How to handle a process that spawns other thousand processes

newton-peixoto · December 7, 2021, 4:58pm

Hi,

I would like to know how can I spawn one process that in my system represent a ‘‘order’’ each order has 1000+ images so I would like to process each image in a separate process but I can only say that the ‘’ order has been processed ‘’ if all those 1000+ images were processed successfully. Is there a way to keep tracking of these ‘‘child processes’’ ?

al2o3cr · December 7, 2021, 5:20pm

Functions like Task.await_many or Task.yield_many could do what you’re looking for.

HOWEVER

Consider carefully if you actually want to launch 1000 processes all at once, versus using a pool of workers. Unless you’re using a VERY large server, most of those 1000 processes will be waiting for their turn to run most of the time.

gpopides · December 7, 2021, 5:22pm

probably using Task would work for you.

I will agree with the previous post though, instead of spawning 1000 processes, a wiser option would be to chunk the images and spawn less processes that process many images.

newton-peixoto · December 7, 2021, 5:35pm

First of all, thanks for your reply! unfortunately I don’t think I quiet get what you said. Using a pool of workers I would be able to open a “order_process” and process all of those images or just a few of them? Would I be able to spawn order_1, order_2, order_3 and each of them ‘‘wait’’ for their images?

al2o3cr · December 7, 2021, 10:23pm

I can’t speak to the part about “order” processes; that’s going to depend on where orders come from and what cares about that “order has been processed” status update.

For a particular order, there are tradeoffs between concurrency and parallel processing overhead. For concreteness let’s assume there’s a list of 1000 images named images and a function process_image that takes an image, does the thing, and returns a result.

The “maximum concurrency” approach would be to start up a new process for every element of images and then wait for all the results:

results =
  images
  |> Enum.map(fn img -> Task.async(fn -> process_image(img))) end)
  |> Task.await_many()

If process_image does a lot of things that involve waiting for external resources, this may speed things up a lot.

On the other hand, if process_image does a lot of things that need CPU time, things won’t speed up much more than the number of schedulers in the system.

That last situation is common enough that there’s a standard function to handle it better by only starting enough processes to keep the schedulers busy: Task.async_stream Using it would look like:

results = Task.async_stream(images, &process_image/1)
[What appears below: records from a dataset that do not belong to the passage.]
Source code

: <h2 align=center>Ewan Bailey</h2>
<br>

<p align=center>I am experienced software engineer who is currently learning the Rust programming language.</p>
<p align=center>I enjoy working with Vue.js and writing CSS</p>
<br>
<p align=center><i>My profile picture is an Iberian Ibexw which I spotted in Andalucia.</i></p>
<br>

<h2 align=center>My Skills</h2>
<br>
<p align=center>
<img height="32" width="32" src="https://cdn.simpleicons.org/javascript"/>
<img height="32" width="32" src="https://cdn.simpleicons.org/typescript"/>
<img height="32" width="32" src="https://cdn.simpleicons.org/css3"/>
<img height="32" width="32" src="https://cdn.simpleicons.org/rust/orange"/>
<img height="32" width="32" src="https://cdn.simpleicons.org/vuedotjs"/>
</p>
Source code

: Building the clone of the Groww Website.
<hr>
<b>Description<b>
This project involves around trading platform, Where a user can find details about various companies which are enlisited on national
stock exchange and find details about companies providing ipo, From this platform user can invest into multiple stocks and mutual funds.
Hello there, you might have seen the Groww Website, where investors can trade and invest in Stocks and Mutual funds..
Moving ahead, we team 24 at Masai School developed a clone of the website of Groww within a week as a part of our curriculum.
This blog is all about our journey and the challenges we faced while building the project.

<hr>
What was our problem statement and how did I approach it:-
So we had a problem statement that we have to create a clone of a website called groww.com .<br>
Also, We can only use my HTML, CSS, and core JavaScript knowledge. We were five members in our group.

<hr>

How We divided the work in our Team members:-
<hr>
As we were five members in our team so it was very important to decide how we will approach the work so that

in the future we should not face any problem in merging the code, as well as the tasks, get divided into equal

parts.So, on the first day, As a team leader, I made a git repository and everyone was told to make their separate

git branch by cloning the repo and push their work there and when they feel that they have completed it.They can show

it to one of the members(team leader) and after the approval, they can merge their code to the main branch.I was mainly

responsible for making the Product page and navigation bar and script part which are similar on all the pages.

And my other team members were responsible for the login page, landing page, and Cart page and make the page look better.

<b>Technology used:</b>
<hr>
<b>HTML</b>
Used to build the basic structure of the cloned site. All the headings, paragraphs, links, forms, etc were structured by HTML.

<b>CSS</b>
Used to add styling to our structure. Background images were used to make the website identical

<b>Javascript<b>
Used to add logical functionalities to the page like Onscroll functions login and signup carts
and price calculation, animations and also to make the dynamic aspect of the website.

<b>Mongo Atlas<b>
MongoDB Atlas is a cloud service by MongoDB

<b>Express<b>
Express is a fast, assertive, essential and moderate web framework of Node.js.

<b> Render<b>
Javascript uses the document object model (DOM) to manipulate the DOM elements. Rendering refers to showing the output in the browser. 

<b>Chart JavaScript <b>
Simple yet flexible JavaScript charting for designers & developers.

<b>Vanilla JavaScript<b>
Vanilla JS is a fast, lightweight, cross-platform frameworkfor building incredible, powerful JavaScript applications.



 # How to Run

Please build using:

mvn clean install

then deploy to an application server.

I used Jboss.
Both of these approaches will use all the processing resources available when given enough images.

If you’re expecting to handle multiple orders, this is a problem: what happens when many arrive at once? Processes are cheap on the BEAM, but not free.

This is where ideas like “worker pools” like :poolboy or job-queuing systems like Oban are useful; they allow you to define how many workers should run simultaneously and then balance the work against those. Oban Pro’s batching would be a particularly good fit for this requirement.

newton-peixoto · December 8, 2021, 11:46am

Thank you!! It helped a lot